#### DATASET CONTENT
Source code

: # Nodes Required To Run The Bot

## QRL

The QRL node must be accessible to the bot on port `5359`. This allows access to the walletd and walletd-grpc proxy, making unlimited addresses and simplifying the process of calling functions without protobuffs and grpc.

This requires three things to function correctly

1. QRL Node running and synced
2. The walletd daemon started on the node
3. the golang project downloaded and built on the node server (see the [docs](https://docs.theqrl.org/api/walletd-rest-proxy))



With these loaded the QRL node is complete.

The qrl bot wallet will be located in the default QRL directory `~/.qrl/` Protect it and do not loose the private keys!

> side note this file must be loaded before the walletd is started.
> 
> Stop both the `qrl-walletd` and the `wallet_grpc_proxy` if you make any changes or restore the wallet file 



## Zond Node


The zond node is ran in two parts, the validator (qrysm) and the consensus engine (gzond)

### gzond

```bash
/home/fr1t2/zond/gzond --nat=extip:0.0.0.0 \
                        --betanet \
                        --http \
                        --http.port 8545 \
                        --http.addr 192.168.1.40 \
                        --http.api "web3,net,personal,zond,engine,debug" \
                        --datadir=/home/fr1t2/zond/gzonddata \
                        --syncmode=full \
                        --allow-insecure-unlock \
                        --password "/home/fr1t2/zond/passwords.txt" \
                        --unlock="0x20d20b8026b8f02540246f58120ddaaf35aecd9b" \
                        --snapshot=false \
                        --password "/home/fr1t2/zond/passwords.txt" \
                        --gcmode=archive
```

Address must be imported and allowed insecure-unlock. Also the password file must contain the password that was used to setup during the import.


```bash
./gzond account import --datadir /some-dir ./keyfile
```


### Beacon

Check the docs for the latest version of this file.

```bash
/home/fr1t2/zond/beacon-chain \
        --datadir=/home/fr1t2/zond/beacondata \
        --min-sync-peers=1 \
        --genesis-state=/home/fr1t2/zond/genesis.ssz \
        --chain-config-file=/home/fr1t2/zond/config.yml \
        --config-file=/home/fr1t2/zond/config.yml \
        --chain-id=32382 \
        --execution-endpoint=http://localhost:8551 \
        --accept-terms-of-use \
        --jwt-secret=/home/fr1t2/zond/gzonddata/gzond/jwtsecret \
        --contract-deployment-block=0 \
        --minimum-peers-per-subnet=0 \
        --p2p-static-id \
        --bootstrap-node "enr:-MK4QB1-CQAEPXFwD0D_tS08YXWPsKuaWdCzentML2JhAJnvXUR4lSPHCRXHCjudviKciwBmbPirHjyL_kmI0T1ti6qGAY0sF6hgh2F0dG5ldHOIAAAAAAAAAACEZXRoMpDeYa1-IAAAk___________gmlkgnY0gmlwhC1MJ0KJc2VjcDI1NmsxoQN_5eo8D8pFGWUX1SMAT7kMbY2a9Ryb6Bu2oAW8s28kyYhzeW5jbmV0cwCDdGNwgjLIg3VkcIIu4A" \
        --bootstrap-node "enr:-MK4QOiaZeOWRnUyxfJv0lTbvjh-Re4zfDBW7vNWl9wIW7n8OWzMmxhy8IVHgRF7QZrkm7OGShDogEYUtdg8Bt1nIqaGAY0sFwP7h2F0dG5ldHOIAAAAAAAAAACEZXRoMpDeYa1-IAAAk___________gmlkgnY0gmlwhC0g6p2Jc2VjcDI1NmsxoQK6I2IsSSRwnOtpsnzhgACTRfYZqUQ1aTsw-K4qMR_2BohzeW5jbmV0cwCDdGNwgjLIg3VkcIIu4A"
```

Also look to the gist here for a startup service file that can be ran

#### WHAT THE EXERCISE ASKS
Every line in the data that holds the string "unlock" should be returned.

#### EXPECTED OUTPUT
                        --allow-insecure-unlock \
                        --unlock="0x20d20b8026b8f02540246f58120ddaaf35aecd9b" \
Address must be imported and allowed insecure-unlock. Also the password file must contain the password that was used to setup during the import.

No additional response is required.